Guiding well is complicated. Sometimes the best guides share their wisdom, sometimes they provide space for trial and error on the path towards understanding. Which pedagogy do we seekers desire? And what kind of impact does a teacher’s choice have on our abilities to successfully traverse personal journeys?
As Moses and the Israelites are preparing to emerge from the base of Mount Sinai, we read of Moses approaching his father-in-law Chovav:
[Moses approached Chovav] saying ‘We are journeying unto the place of which God said: ‘I will give it you.’ Come with us, and we will be good to you, for God has spoken well concerning Israel.’ Chovav responded ‘I will not go. I will return to my own land, to my birthplace.’ Moses said: ‘Please don’t leave us! You know how we are to encamp in the wilderness. Be our eyes!'” (Num. 10:29-31)

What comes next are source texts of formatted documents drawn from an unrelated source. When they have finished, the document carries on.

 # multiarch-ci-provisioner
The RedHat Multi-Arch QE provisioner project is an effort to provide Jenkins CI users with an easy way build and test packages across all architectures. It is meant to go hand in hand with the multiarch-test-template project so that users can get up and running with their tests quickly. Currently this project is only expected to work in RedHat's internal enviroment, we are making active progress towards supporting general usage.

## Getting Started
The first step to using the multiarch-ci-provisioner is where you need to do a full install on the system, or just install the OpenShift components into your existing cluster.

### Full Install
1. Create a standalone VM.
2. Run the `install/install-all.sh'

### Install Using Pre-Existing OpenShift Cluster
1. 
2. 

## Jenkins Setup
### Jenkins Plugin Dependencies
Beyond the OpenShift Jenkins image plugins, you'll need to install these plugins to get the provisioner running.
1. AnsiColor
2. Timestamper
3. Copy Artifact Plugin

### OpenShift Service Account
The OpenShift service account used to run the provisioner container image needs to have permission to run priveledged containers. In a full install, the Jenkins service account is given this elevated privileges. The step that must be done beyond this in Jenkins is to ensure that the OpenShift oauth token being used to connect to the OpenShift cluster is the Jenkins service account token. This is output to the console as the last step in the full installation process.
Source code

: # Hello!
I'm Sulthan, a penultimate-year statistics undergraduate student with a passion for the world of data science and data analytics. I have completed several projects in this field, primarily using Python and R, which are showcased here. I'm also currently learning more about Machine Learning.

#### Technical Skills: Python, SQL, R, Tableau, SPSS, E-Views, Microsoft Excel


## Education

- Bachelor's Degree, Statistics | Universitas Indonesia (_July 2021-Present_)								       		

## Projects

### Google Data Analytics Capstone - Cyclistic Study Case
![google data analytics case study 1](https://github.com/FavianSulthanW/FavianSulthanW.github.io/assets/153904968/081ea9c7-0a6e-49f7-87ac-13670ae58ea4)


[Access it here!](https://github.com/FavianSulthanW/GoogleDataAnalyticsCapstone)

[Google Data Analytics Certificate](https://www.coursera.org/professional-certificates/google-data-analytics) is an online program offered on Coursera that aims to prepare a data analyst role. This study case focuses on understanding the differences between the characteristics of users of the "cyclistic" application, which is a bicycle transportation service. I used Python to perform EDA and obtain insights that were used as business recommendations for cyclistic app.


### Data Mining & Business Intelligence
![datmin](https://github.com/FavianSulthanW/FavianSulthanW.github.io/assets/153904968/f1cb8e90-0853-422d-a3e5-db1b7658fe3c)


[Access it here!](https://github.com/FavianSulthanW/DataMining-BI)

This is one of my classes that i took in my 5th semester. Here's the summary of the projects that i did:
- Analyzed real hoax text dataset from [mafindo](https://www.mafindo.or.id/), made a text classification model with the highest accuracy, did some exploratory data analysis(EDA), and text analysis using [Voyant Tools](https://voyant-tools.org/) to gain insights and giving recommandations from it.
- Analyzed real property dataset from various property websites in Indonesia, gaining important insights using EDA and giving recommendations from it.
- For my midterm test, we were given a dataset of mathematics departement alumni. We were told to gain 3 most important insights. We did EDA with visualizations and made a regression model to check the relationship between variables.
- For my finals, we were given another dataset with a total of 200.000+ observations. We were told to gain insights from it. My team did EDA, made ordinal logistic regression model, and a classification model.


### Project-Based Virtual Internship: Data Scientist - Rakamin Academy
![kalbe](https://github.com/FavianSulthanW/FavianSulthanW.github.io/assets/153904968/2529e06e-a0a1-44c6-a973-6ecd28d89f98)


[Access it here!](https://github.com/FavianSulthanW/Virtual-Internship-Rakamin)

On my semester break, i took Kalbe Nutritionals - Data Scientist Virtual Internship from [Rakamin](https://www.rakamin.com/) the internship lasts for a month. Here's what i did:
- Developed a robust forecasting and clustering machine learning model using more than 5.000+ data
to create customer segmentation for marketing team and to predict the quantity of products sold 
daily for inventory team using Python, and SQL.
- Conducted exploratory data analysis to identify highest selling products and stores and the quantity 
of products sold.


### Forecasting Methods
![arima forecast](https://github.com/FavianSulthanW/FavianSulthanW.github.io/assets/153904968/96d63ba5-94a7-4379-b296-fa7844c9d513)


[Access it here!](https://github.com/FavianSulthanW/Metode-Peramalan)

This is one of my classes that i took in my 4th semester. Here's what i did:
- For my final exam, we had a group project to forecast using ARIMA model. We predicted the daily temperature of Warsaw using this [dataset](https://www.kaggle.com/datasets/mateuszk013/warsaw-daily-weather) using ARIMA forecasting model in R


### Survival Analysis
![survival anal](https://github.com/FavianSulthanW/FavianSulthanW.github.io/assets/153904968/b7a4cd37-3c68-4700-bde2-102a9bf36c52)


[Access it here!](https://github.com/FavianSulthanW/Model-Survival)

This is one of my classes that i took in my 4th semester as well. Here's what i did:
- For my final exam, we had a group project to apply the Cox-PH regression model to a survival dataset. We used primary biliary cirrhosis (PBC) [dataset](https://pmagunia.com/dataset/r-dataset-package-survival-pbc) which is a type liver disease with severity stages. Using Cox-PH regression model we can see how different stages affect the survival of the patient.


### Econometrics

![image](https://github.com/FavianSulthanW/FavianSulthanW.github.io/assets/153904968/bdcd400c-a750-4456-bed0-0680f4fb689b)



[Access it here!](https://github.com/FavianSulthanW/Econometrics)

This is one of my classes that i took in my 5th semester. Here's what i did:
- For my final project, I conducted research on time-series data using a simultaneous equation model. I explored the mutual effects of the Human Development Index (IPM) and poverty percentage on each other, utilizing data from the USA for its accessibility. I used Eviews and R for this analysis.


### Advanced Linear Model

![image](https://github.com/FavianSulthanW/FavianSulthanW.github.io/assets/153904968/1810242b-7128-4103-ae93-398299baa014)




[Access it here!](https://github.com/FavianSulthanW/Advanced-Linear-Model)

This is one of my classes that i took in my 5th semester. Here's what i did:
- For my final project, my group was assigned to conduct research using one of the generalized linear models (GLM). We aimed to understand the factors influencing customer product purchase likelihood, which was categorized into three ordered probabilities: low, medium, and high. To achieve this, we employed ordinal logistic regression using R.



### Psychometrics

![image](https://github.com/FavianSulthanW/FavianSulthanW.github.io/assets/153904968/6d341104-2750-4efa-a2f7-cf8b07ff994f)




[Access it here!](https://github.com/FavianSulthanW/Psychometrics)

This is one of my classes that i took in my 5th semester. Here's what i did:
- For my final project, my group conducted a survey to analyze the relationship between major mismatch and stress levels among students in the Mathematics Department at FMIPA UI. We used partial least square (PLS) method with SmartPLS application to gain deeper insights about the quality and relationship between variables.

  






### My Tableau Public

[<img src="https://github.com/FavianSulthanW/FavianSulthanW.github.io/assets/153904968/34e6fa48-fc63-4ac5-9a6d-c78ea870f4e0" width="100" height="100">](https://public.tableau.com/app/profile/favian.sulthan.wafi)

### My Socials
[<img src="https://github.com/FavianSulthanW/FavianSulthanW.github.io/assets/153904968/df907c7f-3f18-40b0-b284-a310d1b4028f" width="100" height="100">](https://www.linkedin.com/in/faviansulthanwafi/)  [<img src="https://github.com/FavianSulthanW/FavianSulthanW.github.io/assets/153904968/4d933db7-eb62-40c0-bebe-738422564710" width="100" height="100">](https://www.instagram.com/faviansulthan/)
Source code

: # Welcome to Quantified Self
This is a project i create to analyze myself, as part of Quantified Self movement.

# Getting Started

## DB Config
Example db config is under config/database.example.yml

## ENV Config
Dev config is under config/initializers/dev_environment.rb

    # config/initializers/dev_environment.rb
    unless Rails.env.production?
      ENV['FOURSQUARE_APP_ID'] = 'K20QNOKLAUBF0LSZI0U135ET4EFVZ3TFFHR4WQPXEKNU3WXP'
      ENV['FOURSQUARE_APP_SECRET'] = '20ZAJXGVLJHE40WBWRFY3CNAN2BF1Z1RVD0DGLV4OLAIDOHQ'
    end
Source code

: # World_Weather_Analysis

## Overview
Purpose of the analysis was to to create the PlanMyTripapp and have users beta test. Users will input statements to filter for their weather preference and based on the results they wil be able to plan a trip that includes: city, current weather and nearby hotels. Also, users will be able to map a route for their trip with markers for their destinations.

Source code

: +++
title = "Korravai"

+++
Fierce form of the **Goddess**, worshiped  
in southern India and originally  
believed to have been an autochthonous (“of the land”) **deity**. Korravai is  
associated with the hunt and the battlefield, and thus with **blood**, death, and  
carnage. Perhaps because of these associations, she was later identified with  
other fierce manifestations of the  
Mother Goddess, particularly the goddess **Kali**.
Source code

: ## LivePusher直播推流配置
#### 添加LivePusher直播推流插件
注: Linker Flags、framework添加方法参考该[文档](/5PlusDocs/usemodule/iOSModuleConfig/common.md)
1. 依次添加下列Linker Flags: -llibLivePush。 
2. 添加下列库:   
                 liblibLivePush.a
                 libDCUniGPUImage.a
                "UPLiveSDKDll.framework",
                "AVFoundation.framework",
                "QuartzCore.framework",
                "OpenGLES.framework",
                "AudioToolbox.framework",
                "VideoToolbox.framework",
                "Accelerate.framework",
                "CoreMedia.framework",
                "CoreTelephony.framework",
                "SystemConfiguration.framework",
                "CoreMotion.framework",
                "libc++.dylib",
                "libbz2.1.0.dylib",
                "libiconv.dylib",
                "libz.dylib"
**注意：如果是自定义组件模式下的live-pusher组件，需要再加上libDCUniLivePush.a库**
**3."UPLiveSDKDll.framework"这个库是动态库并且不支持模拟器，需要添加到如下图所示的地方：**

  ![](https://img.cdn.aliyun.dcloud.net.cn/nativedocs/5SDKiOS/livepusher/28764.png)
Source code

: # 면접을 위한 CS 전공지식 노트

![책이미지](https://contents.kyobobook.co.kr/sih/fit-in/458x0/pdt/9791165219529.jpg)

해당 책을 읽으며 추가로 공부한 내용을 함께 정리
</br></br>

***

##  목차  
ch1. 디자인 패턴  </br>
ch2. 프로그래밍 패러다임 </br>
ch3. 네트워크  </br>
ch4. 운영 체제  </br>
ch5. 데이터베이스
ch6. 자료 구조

Many questions arise from this text. Is Chovav the same person as Yitro in Exodus? According to many interpreters, Yitro had joined the Israelite people – why then does Moses intimate that “we” will be good to “you” – aren’t “we” and “you” one and the same? Why does Moses need his father-in-law so much? And perhaps most importantly, why doesn’t Chovav, who has witnessed first-hand the miraculous relationship between God and the Israelites, jump at the chance to be an integral part of the body of Israel – their eyes?
The Chovav/Yitro name difference is likely connected to various strands of sacred story within the Torah. This is mirrored in the very next chapter where Moses is said to have married a Cushite, though we know his wife Tzippora is a Middianite according to the text in Exodus. Confusion surrounding her identity and her father’s identity are reminders to every reader that we are each complicated enough to be known in at least two ways, by various names, during different life-moments.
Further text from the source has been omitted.